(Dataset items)
=======

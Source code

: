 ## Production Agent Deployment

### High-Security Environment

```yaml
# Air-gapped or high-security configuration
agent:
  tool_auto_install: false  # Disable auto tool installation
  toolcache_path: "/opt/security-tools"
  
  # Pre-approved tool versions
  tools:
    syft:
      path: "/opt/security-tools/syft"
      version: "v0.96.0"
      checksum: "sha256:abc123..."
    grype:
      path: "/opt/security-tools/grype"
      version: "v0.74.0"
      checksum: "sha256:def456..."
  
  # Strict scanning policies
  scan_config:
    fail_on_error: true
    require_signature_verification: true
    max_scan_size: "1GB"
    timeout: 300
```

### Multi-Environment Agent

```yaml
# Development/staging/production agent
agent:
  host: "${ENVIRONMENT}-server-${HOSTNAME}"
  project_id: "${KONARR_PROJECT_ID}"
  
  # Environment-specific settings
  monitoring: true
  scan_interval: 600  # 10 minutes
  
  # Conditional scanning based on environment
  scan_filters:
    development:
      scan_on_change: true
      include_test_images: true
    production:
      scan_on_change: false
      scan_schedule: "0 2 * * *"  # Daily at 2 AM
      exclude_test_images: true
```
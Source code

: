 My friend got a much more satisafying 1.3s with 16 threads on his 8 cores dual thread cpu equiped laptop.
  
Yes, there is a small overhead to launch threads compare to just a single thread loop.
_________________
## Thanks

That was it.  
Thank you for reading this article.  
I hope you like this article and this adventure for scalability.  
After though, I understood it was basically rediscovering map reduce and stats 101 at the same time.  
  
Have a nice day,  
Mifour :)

=======

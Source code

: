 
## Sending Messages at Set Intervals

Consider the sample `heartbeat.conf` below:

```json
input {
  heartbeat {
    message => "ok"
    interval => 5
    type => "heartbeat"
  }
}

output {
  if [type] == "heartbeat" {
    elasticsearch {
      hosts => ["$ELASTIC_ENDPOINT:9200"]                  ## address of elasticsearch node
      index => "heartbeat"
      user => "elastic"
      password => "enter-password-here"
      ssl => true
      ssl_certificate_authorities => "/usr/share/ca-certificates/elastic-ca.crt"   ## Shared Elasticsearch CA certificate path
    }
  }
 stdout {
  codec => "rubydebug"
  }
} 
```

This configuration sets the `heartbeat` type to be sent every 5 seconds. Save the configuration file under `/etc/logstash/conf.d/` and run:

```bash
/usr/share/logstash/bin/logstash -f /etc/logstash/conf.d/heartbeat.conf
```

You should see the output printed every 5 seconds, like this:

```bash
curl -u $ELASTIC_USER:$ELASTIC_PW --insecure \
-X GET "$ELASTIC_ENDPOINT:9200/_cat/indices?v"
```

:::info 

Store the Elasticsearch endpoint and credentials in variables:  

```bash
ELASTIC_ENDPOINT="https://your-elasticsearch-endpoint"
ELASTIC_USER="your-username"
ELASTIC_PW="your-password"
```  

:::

=======

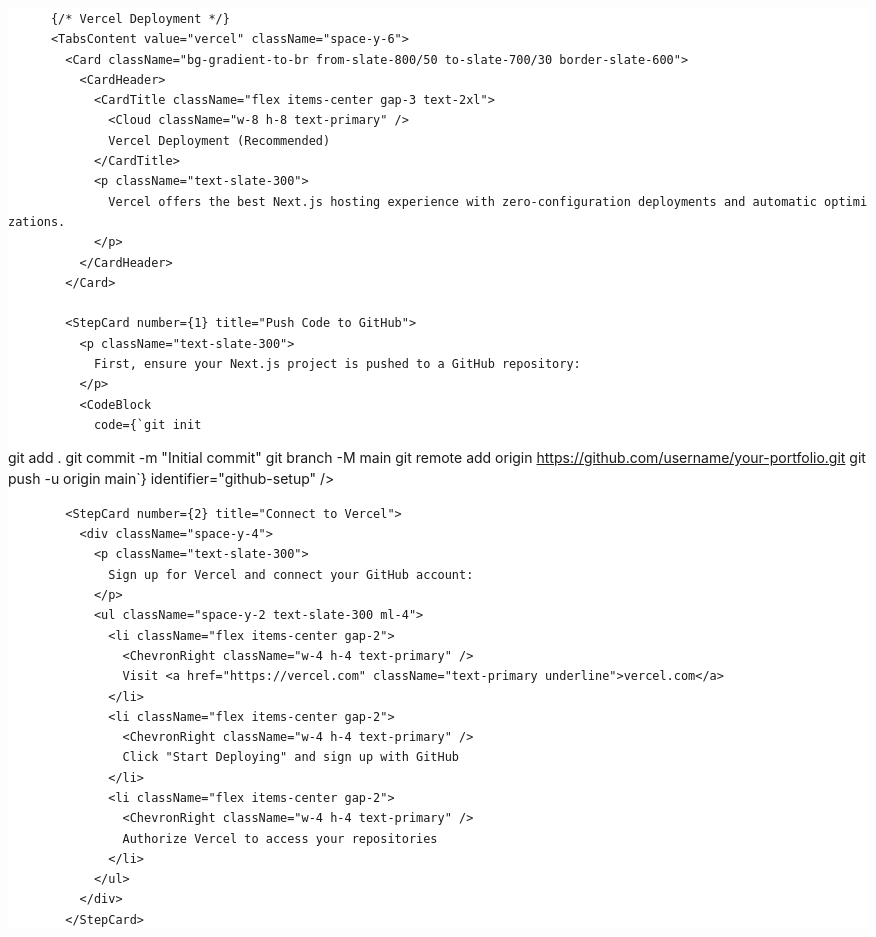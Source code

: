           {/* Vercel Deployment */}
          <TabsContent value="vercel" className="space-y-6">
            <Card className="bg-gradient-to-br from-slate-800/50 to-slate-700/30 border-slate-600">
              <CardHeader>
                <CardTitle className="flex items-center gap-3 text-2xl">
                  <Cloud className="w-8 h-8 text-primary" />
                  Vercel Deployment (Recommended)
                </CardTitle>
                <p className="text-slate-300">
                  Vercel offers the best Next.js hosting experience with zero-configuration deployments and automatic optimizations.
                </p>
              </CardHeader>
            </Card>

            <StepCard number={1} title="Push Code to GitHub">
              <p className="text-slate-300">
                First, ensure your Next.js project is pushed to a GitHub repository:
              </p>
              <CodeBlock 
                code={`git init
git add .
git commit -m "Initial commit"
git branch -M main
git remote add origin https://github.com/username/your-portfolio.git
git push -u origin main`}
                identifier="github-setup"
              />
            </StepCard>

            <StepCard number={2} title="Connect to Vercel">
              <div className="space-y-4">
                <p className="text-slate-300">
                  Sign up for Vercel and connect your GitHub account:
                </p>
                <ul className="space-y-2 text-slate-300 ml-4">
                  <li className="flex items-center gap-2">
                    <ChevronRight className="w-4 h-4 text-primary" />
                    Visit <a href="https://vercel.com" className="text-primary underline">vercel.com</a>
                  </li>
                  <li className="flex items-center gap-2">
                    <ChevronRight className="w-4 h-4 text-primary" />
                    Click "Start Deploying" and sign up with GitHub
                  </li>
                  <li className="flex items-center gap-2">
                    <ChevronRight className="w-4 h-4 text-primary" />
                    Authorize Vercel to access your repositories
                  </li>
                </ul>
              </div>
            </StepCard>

=======

_DIRECTIONS_:
For each line above that carries the word "scanning", copy it out.

_WRITTEN REPLY_:
  # Strict scanning policies
  # Conditional scanning based on environment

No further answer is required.